* PROBLEM REQUIREMENTS:
Your answer must be an exact copy of the entries, containing no images.

(Stored data)
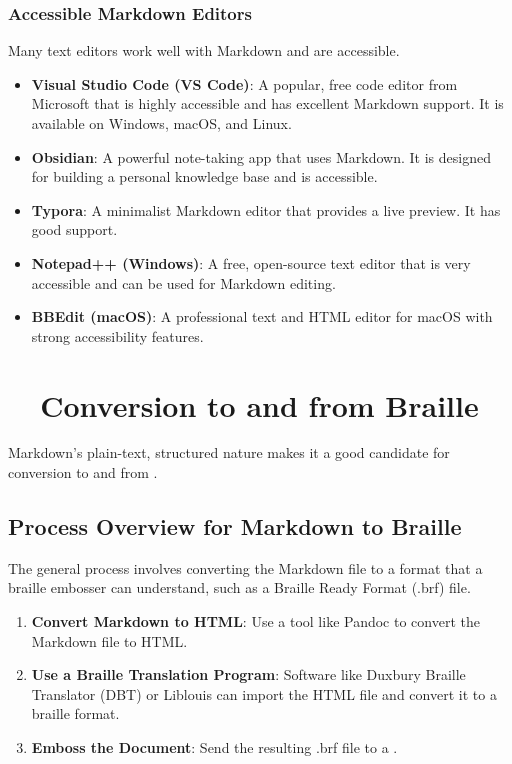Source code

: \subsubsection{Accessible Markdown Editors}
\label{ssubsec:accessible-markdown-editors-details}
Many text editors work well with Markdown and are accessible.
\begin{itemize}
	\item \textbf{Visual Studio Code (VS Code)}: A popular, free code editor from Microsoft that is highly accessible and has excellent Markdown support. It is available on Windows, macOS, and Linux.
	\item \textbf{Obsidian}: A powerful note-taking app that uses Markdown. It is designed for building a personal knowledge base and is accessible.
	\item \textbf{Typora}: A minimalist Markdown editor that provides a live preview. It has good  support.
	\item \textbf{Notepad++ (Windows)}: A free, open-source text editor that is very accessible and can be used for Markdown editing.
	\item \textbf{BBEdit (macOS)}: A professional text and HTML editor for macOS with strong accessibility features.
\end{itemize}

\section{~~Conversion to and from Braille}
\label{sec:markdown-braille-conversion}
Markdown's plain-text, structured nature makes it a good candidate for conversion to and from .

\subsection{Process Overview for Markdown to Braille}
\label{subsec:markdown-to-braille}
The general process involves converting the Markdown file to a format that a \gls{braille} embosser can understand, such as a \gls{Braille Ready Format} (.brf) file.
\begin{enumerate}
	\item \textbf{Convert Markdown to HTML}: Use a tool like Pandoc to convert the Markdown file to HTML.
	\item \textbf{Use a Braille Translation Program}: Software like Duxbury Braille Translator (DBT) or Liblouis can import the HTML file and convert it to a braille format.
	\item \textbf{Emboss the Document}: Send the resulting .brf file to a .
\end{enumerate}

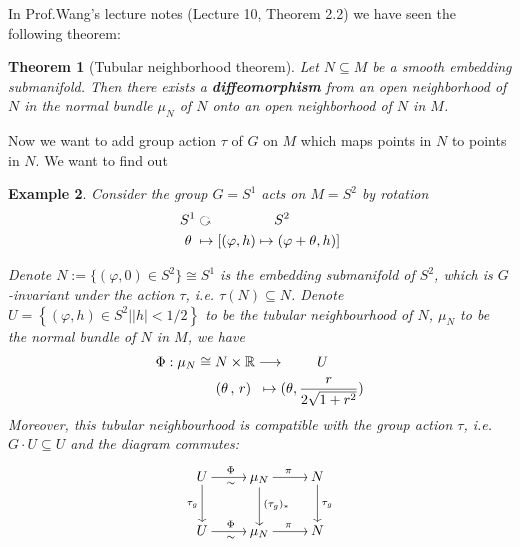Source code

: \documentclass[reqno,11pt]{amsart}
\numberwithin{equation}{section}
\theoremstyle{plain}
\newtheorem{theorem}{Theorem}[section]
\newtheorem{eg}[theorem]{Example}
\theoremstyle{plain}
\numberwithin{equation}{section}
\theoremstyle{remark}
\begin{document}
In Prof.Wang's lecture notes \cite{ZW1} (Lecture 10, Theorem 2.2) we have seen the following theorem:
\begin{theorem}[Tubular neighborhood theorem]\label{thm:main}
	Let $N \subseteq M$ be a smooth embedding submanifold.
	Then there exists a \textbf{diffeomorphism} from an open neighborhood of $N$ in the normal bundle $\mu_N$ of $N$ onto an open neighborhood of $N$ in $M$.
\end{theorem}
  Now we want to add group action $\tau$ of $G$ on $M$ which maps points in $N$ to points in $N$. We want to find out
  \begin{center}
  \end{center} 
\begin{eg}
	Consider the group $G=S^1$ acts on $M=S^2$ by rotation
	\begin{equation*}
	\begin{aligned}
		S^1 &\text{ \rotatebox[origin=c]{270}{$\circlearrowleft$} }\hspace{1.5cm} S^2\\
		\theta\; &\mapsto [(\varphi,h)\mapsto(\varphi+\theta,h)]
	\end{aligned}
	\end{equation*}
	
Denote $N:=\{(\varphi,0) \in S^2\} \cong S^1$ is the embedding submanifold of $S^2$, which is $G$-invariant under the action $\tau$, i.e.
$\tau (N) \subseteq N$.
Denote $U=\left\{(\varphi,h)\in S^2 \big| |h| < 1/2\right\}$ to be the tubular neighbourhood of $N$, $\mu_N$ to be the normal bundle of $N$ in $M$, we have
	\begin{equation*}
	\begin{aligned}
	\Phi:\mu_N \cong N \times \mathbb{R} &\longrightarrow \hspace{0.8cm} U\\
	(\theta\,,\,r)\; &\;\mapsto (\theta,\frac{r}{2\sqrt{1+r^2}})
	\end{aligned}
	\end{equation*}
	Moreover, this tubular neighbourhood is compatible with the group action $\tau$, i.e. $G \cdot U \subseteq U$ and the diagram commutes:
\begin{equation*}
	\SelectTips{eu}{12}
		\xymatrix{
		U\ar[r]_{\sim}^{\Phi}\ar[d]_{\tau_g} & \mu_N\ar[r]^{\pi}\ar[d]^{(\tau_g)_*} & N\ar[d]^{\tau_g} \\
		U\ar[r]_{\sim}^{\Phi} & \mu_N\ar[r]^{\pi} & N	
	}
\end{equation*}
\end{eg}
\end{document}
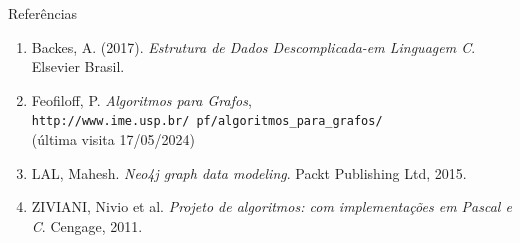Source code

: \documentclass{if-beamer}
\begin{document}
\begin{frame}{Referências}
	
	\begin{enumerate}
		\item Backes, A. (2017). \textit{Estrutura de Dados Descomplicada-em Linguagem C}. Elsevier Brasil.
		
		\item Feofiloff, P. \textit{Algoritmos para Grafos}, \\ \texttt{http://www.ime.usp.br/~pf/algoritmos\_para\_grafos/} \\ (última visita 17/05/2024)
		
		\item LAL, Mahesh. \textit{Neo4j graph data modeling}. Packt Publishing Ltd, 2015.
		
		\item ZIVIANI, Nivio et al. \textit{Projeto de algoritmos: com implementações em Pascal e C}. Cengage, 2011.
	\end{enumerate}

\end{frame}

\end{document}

* YOUR SOLUTION:
Source code

: \subsubsection{Accessible Markdown Editors}
\label{ssubsec:accessible-markdown-editors-details}
Many text editors work well with Markdown and are accessible.
\begin{itemize}
	\item \textbf{Visual Studio Code (VS Code)}: A popular, free code editor from Microsoft that is highly accessible and has excellent Markdown support. It is available on Windows, macOS, and Linux.
	\item \textbf{Obsidian}: A powerful note-taking app that uses Markdown. It is designed for building a personal knowledge base and is accessible.
	\item \textbf{Typora}: A minimalist Markdown editor that provides a live preview. It has good  support.
	\item \textbf{Notepad++ (Windows)}: A free, open-source text editor that is very accessible and can be used for Markdown editing.
	\item \textbf{BBEdit (macOS)}: A professional text and HTML editor for macOS with strong accessibility features.
\end{itemize}

\section{~~Conversion to and from Braille}
\label{sec:markdown-braille-conversion}
Markdown's plain-text, structured nature makes it a good candidate for conversion to and from .

\subsection{Process Overview for Markdown to Braille}
\label{subsec:markdown-to-braille}
The general process involves converting the Markdown file to a format that a \gls{braille} embosser can understand, such as a \gls{Braille Ready Format} (.brf) file.
\begin{enumerate}
	\item \textbf{Convert Markdown to HTML}: Use a tool like Pandoc to convert the Markdown file to HTML.
	\item \textbf{Use a Braille Translation Program}: Software like Duxbury Braille Translator (DBT) or Liblouis can import the HTML file and convert it to a braille format.
	\item \textbf{Emboss the Document}: Send the resulting .brf file to a .
\end{enumerate}

Source code

: \documentclass[reqno,11pt]{amsart}
\numberwithin{equation}{section}
\theoremstyle{plain}
\newtheorem{theorem}{Theorem}[section]
\newtheorem{eg}[theorem]{Example}
\theoremstyle{plain}
\numberwithin{equation}{section}
\theoremstyle{remark}
\begin{document}
In Prof.Wang's lecture notes \cite{ZW1} (Lecture 10, Theorem 2.2) we have seen the following theorem:
\begin{theorem}[Tubular neighborhood theorem]\label{thm:main}
	Let $N \subseteq M$ be a smooth embedding submanifold.
	Then there exists a \textbf{diffeomorphism} from an open neighborhood of $N$ in the normal bundle $\mu_N$ of $N$ onto an open neighborhood of $N$ in $M$.
\end{theorem}
  Now we want to add group action $\tau$ of $G$ on $M$ which maps points in $N$ to points in $N$. We want to find out
  \begin{center}
  \end{center} 
\begin{eg}
	Consider the group $G=S^1$ acts on $M=S^2$ by rotation
	\begin{equation*}
	\begin{aligned}
		S^1 &\text{ \rotatebox[origin=c]{270}{$\circlearrowleft$} }\hspace{1.5cm} S^2\\
		\theta\; &\mapsto [(\varphi,h)\mapsto(\varphi+\theta,h)]
	\end{aligned}
	\end{equation*}
	
Denote $N:=\{(\varphi,0) \in S^2\} \cong S^1$ is the embedding submanifold of $S^2$, which is $G$-invariant under the action $\tau$, i.e.
$\tau (N) \subseteq N$.
Denote $U=\left\{(\varphi,h)\in S^2 \big| |h| < 1/2\right\}$ to be the tubular neighbourhood of $N$, $\mu_N$ to be the normal bundle of $N$ in $M$, we have
	\begin{equation*}
	\begin{aligned}
	\Phi:\mu_N \cong N \times \mathbb{R} &\longrightarrow \hspace{0.8cm} U\\
	(\theta\,,\,r)\; &\;\mapsto (\theta,\frac{r}{2\sqrt{1+r^2}})
	\end{aligned}
	\end{equation*}
	Moreover, this tubular neighbourhood is compatible with the group action $\tau$, i.e. $G \cdot U \subseteq U$ and the diagram commutes:
\begin{equation*}
	\SelectTips{eu}{12}
		\xymatrix{
		U\ar[r]_{\sim}^{\Phi}\ar[d]_{\tau_g} & \mu_N\ar[r]^{\pi}\ar[d]^{(\tau_g)_*} & N\ar[d]^{\tau_g} \\
		U\ar[r]_{\sim}^{\Phi} & \mu_N\ar[r]^{\pi} & N	
	}
\end{equation*}
\end{eg}
\end{document}
Source code

: \documentclass{if-beamer}
\begin{document}
\begin{frame}{Referências}
	
	\begin{enumerate}
		\item Backes, A. (2017). \textit{Estrutura de Dados Descomplicada-em Linguagem C}. Elsevier Brasil.
		
		\item Feofiloff, P. \textit{Algoritmos para Grafos}, \\ \texttt{http://www.ime.usp.br/~pf/algoritmos\_para\_grafos/} \\ (última visita 17/05/2024)
		
		\item LAL, Mahesh. \textit{Neo4j graph data modeling}. Packt Publishing Ltd, 2015.
		
		\item ZIVIANI, Nivio et al. \textit{Projeto de algoritmos: com implementações em Pascal e C}. Cengage, 2011.
	\end{enumerate}

\end{frame}

\end{document}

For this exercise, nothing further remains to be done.